We have already expressed our serious apprehensions and opposition to the change highlighted in point
(i) Above through our critique dated 24th June, 2024, as it creates an anomalous situation when an accused person who has been released on bail pursuant to being placed under judicial custody, can be apprehended again under `police custody’. This apart, constant change in nature of police custody and judicial custody can result in violation of fundamental rights of the accused under Art. 19, 21 and 22 of the Constitution.
(ii) The bar of police custody being for a maximum of 15 days has been removed allowing police custody for a period of 60/90 days.
Finally, the PUCL statement concludes by stating that “An oral clarification does not have force of law and hence an amendment is crucial.”
Why the amendment to Section 187 BNSS is crucial
PUCL states that while Shah’s clarification through a statement in the press that the maximum period of `Police Custody’ remains 15 days is very welcome, it is however not sufficient for the following reasons.
–A verbal clarification does not have the force of law.
— Legal interpretation in courts of law will only be based on the actual words and terms used in sec. 187. As pointed out, the courts are bound to consider the fact that the Parliament has consciously omitted the 8 words “…otherwise than in police custody” (which existed in sec. 167(2) Proviso) in new sec. 187(3) BNSS, and therefore interpret that Parliament intended to expand police custody from maximum of 15 days to 60/90 days.

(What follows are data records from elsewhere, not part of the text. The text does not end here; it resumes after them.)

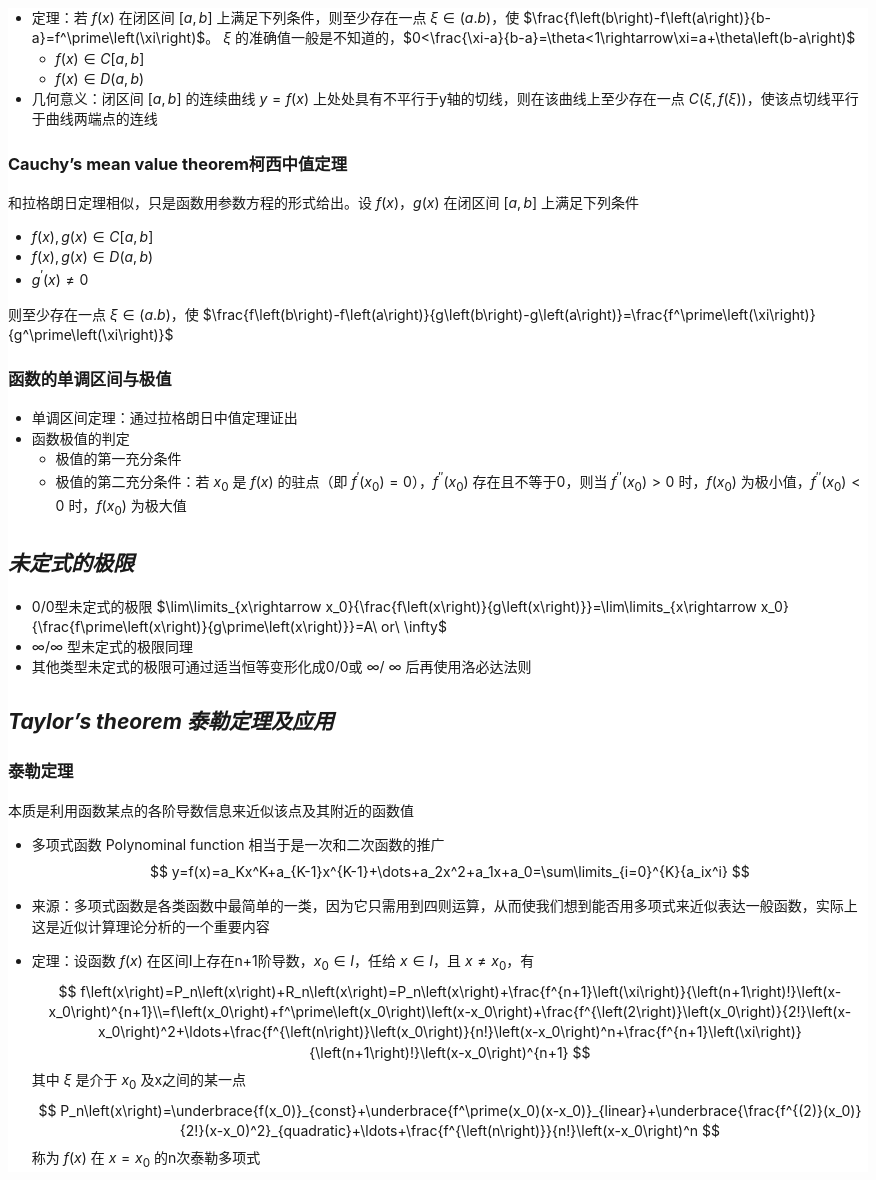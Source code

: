 * 定理：若 $f(x)$ 在闭区间 $[a,b]$ 上满足下列条件，则至少存在一点 $\xi\in\left(a.b\right)$，使 $\frac{f\left(b\right)-f\left(a\right)}{b-a}=f^\prime\left(\xi\right)$。 $\xi$ 的准确值一般是不知道的，$0<\frac{\xi-a}{b-a}=\theta<1\rightarrow\xi=a+\theta\left(b-a\right)$
  * $f\left(x\right)\in C\left[a,b\right]$
  * $f\left(x\right)\in D\left(a,b\right)$
* 几何意义：闭区间 $[a,b]$ 的连续曲线 $y=f(x)$ 上处处具有不平行于y轴的切线，则在该曲线上至少存在一点 $C\left(\xi,f\left(\xi\right)\right)$，使该点切线平行于曲线两端点的连线 

### Cauchy’s mean value theorem柯西中值定理

和拉格朗日定理相似，只是函数用参数方程的形式给出。设 $f(x)$，$g(x)$ 在闭区间 $[a,b]$ 上满足下列条件

* $f\left(x\right),g\left(x\right)\in C\left[a,b\right]$
* $f\left(x\right),g\left(x\right)\in D\left(a,b\right)$
* $g^\prime\left(x\right)\neq0$

则至少存在一点 $\xi\in\left(a.b\right)$，使 $\frac{f\left(b\right)-f\left(a\right)}{g\left(b\right)-g\left(a\right)}=\frac{f^\prime\left(\xi\right)}{g^\prime\left(\xi\right)}$
​

### 函数的单调区间与极值

* 单调区间定理：通过拉格朗日中值定理证出
* 函数极值的判定
  * 极值的第一充分条件
  * 极值的第二充分条件：若 $x_0$ 是 $f(x)$ 的驻点（即 $f^\prime\left(x_0\right)=0$），$f^{\prime\prime}\left(x_0\right)$ 存在且不等于0，则当 $f^{\prime\prime}\left(x_0\right)>0$ 时，$f\left(x_0\right)$ 为极小值，$f^{\prime\prime}\left(x_0\right)<0$ 时，$f\left(x_0\right)$ 为极大值

## *未定式的极限*

* 0/0型未定式的极限 $\lim\limits_{x\rightarrow x_0}{\frac{f\left(x\right)}{g\left(x\right)}}=\lim\limits_{x\rightarrow x_0}{\frac{f\prime\left(x\right)}{g\prime\left(x\right)}}=A\ or\ \infty$
* $\infty/\infty$ 型未定式的极限同理
* 其他类型未定式的极限可通过适当恒等变形化成0/0或 $\infty/\ \infty$ 后再使用洛必达法则

## *Taylor’s theorem 泰勒定理及应用*

### 泰勒定理

本质是利用函数某点的各阶导数信息来近似该点及其附近的函数值

* 多项式函数 Polynominal function 相当于是一次和二次函数的推广
  $$
  y=f(x)=a_Kx^K+a_{K-1}x^{K-1}+\dots+a_2x^2+a_1x+a_0=\sum\limits_{i=0}^{K}{a_ix^i}
  $$

* 来源：多项式函数是各类函数中最简单的一类，因为它只需用到四则运算，从而使我们想到能否用多项式来近似表达一般函数，实际上这是近似计算理论分析的一个重要内容

* 定理：设函数 $f(x)$ 在区间I上存在n+1阶导数，$x_0\in I$，任给 $x\in I$，且 $x\neq x_0$，有
  $$
  f\left(x\right)=P_n\left(x\right)+R_n\left(x\right)=P_n\left(x\right)+\frac{f^{n+1}\left(\xi\right)}{\left(n+1\right)!}\left(x-x_0\right)^{n+1}\\=f\left(x_0\right)+f^\prime\left(x_0\right)\left(x-x_0\right)+\frac{f^{\left(2\right)}\left(x_0\right)}{2!}\left(x-x_0\right)^2+\ldots+\frac{f^{\left(n\right)}\left(x_0\right)}{n!}\left(x-x_0\right)^n+\frac{f^{n+1}\left(\xi\right)}{\left(n+1\right)!}\left(x-x_0\right)^{n+1}
  $$
  其中 $\xi$ 是介于 $x_0$ 及x之间的某一点
  $$
  P_n\left(x\right)=\underbrace{f(x_0)}_{const}+\underbrace{f^\prime(x_0)(x-x_0)}_{linear}+\underbrace{\frac{f^{(2)}(x_0)}{2!}(x-x_0)^2}_{quadratic}+\ldots+\frac{f^{\left(n\right)}}{n!}\left(x-x_0\right)^n
  $$
  称为 $f(x)$ 在 $x=x_0$ 的n次泰勒多项式
  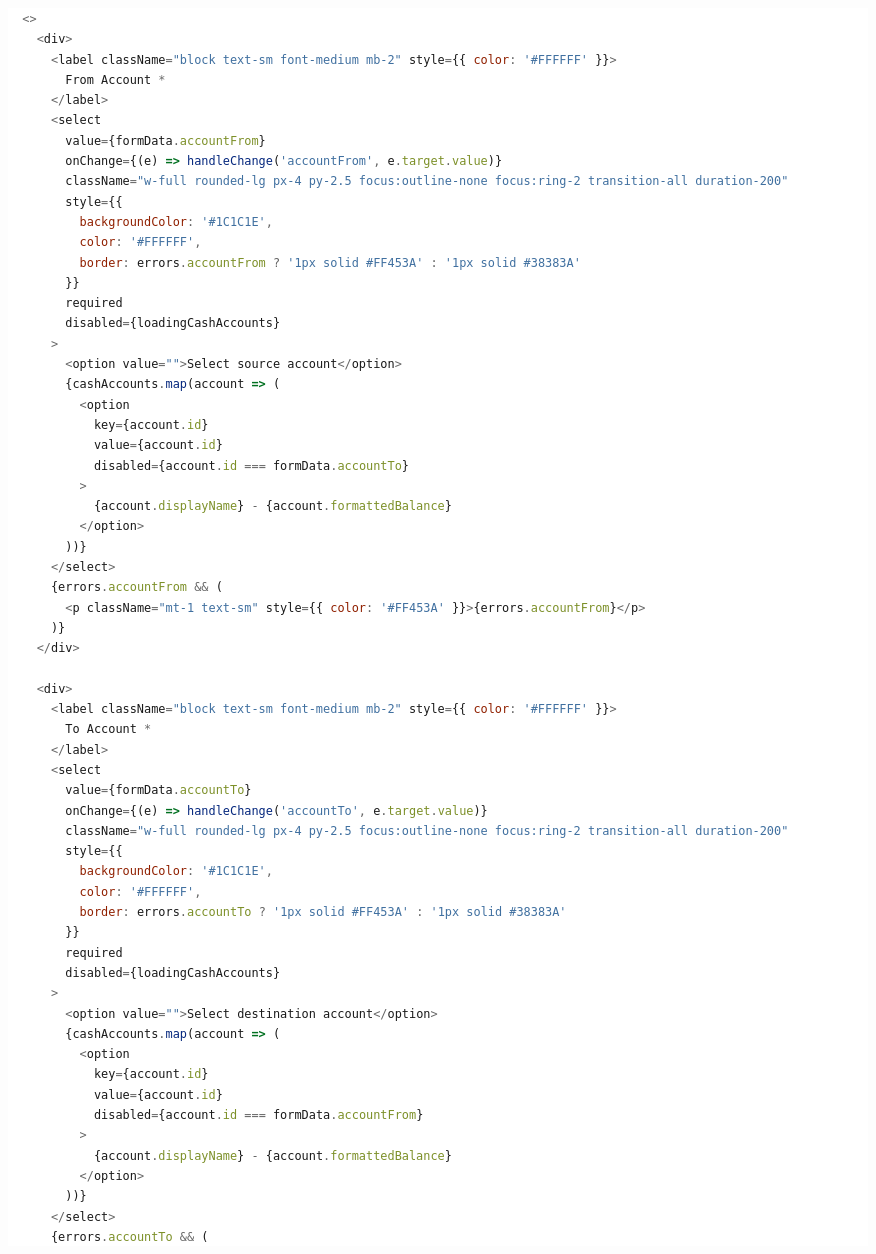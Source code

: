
 ```javascript
  <>
    <div>
      <label className="block text-sm font-medium mb-2" style={{ color: '#FFFFFF' }}>
        From Account *
      </label>
      <select
        value={formData.accountFrom}
        onChange={(e) => handleChange('accountFrom', e.target.value)}
        className="w-full rounded-lg px-4 py-2.5 focus:outline-none focus:ring-2 transition-all duration-200"
        style={{
          backgroundColor: '#1C1C1E',
          color: '#FFFFFF',
          border: errors.accountFrom ? '1px solid #FF453A' : '1px solid #38383A'
        }}
        required
        disabled={loadingCashAccounts}
      >
        <option value="">Select source account</option>
        {cashAccounts.map(account => (
          <option 
            key={account.id} 
            value={account.id}
            disabled={account.id === formData.accountTo}
          >
            {account.displayName} - {account.formattedBalance}
          </option>
        ))}
      </select>
      {errors.accountFrom && (
        <p className="mt-1 text-sm" style={{ color: '#FF453A' }}>{errors.accountFrom}</p>
      )}
    </div>

    <div>
      <label className="block text-sm font-medium mb-2" style={{ color: '#FFFFFF' }}>
        To Account *
      </label>
      <select
        value={formData.accountTo}
        onChange={(e) => handleChange('accountTo', e.target.value)}
        className="w-full rounded-lg px-4 py-2.5 focus:outline-none focus:ring-2 transition-all duration-200"
        style={{
          backgroundColor: '#1C1C1E',
          color: '#FFFFFF',
          border: errors.accountTo ? '1px solid #FF453A' : '1px solid #38383A'
        }}
        required
        disabled={loadingCashAccounts}
      >
        <option value="">Select destination account</option>
        {cashAccounts.map(account => (
          <option 
            key={account.id} 
            value={account.id}
            disabled={account.id === formData.accountFrom}
          >
            {account.displayName} - {account.formattedBalance}
          </option>
        ))}
      </select>
      {errors.accountTo && (
```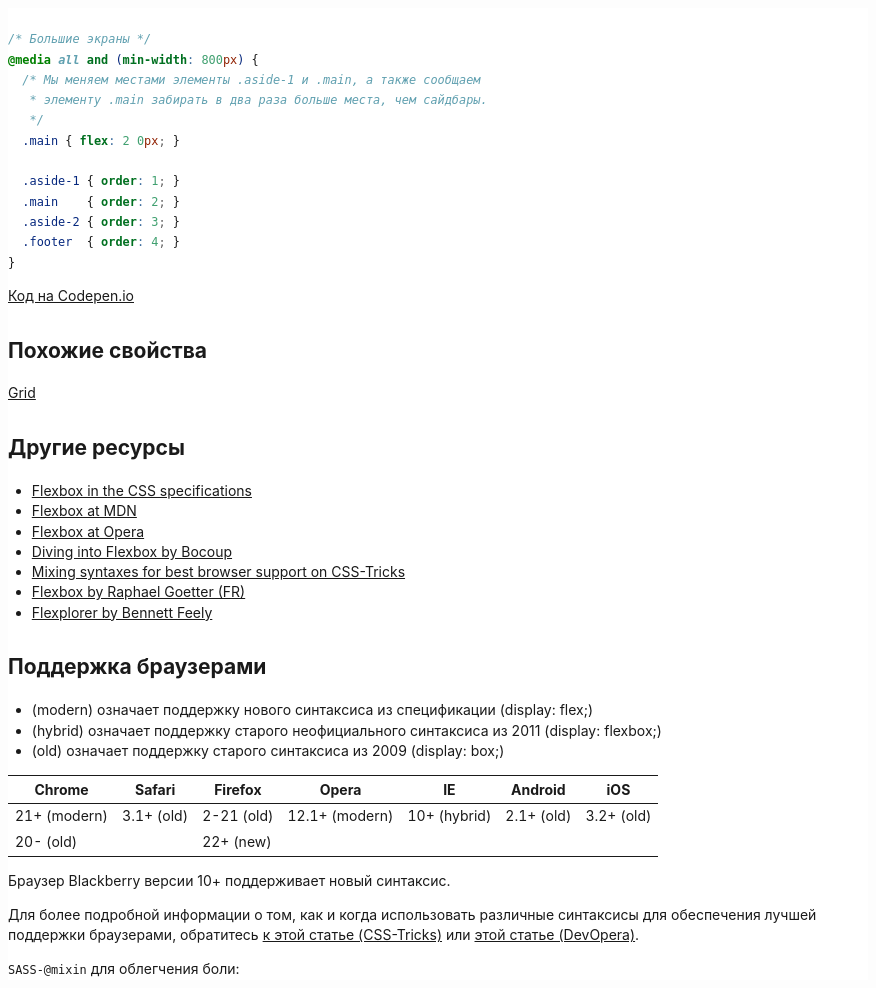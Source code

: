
 ```css

/* Большие экраны */
@media all and (min-width: 800px) {
  /* Мы меняем местами элементы .aside-1 и .main, а также сообщаем
   * элементу .main забирать в два раза больше места, чем сайдбары.
   */
  .main { flex: 2 0px; }

  .aside-1 { order: 1; }
  .main    { order: 2; }
  .aside-2 { order: 3; }
  .footer  { order: 4; }
}
```

[Код на Codepen.io](http://codepen.io/HugoGiraudel/pen/qIAwr)

## Похожие свойства

[Grid](https://css-tricks.com/snippets/css/complete-guide-grid/)

## Другие ресурсы

- [Flexbox in the CSS specifications](http://www.w3.org/TR/css3-flexbox/)
- [Flexbox at MDN](https://developer.mozilla.org/en-US/docs/CSS/Tutorials/Using_CSS_flexible_boxes)
- [Flexbox at Opera](http://dev.opera.com/articles/view/flexbox-basics/)
- [Diving into Flexbox by Bocoup](http://weblog.bocoup.com/dive-into-flexbox/)
- [Mixing syntaxes for best browser support on CSS-Tricks](http://css-tricks.com/using-flexbox/)
- [Flexbox by Raphael Goetter (FR)](http://www.alsacreations.com/tuto/lire/1493-css3-flexbox-layout-module.html)
- [Flexplorer by Bennett Feely](http://bennettfeely.com/flexplorer/)

## Поддержка браузерами

- (modern) означает поддержку нового синтаксиса из спецификации (display: flex;)
- (hybrid) означает поддержку старого неофициального синтаксиса из 2011 (display: flexbox;)
- (old) означает поддержку старого синтаксиса из 2009 (display: box;)

| Chrome       | Safari     | Firefox    | Opera          | IE           | Android    | iOS        |
|--------------|------------|------------|----------------|--------------|------------|------------|
| 21+ (modern) | 3.1+ (old) | 2-21 (old) | 12.1+ (modern) | 10+ (hybrid) | 2.1+ (old) | 3.2+ (old) |
| 20- (old)    |            | 22+ (new)  |

Браузер Blackberry версии 10+ поддерживает новый синтаксис.

Для более подробной информации о том, как и когда использовать различные синтаксисы для обеспечения лучшей поддержки браузерами, обратитесь [к этой статье (CSS-Tricks)](http://css-tricks.com/using-flexbox/) или [этой статье (DevOpera)](http://dev.opera.com/articles/view/advanced-cross-browser-flexbox/#fallbacks).

`SASS-@mixin` для облегчения боли:

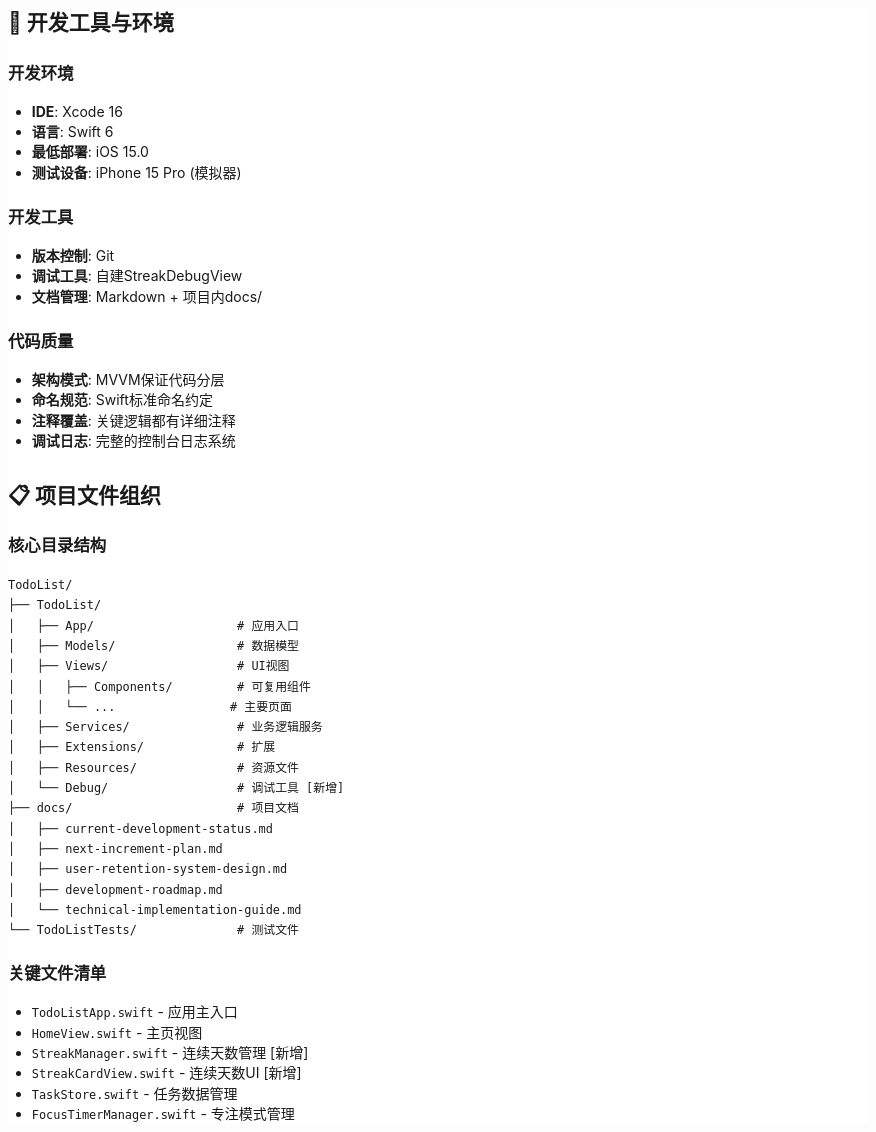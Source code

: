 ## 🔧 开发工具与环境

### 开发环境
- **IDE**: Xcode 16
- **语言**: Swift 6
- **最低部署**: iOS 15.0
- **测试设备**: iPhone 15 Pro (模拟器)

### 开发工具
- **版本控制**: Git
- **调试工具**: 自建StreakDebugView
- **文档管理**: Markdown + 项目内docs/

### 代码质量
- **架构模式**: MVVM保证代码分层
- **命名规范**: Swift标准命名约定
- **注释覆盖**: 关键逻辑都有详细注释
- **调试日志**: 完整的控制台日志系统

## 📋 项目文件组织

### 核心目录结构
```
TodoList/
├── TodoList/
│   ├── App/                    # 应用入口
│   ├── Models/                 # 数据模型
│   ├── Views/                  # UI视图
│   │   ├── Components/         # 可复用组件
│   │   └── ...                # 主要页面
│   ├── Services/               # 业务逻辑服务
│   ├── Extensions/             # 扩展
│   ├── Resources/              # 资源文件
│   └── Debug/                  # 调试工具 [新增]
├── docs/                       # 项目文档
│   ├── current-development-status.md
│   ├── next-increment-plan.md
│   ├── user-retention-system-design.md
│   ├── development-roadmap.md
│   └── technical-implementation-guide.md
└── TodoListTests/              # 测试文件
```

### 关键文件清单
- `TodoListApp.swift` - 应用主入口
- `HomeView.swift` - 主页视图
- `StreakManager.swift` - 连续天数管理 [新增]
- `StreakCardView.swift` - 连续天数UI [新增]
- `TaskStore.swift` - 任务数据管理
- `FocusTimerManager.swift` - 专注模式管理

In the light of this recent clarification/statement, that police custody will continue to remain a maximum of 15 days, Shah and Meghwal have been urged, that, “it would be in the fitness of things if an amendment is carried out in sec. 187(3) BNSS, by including the terms which existed in the CrPC, “…otherwise than in police custody” which will make it explicitly clear that the police custody can be only for a maximum of 15 days. Such an amendment will make it abundantly clear that the new Parliament wanted to settle this issue and bring an end to the controversy over maximum length of police custody.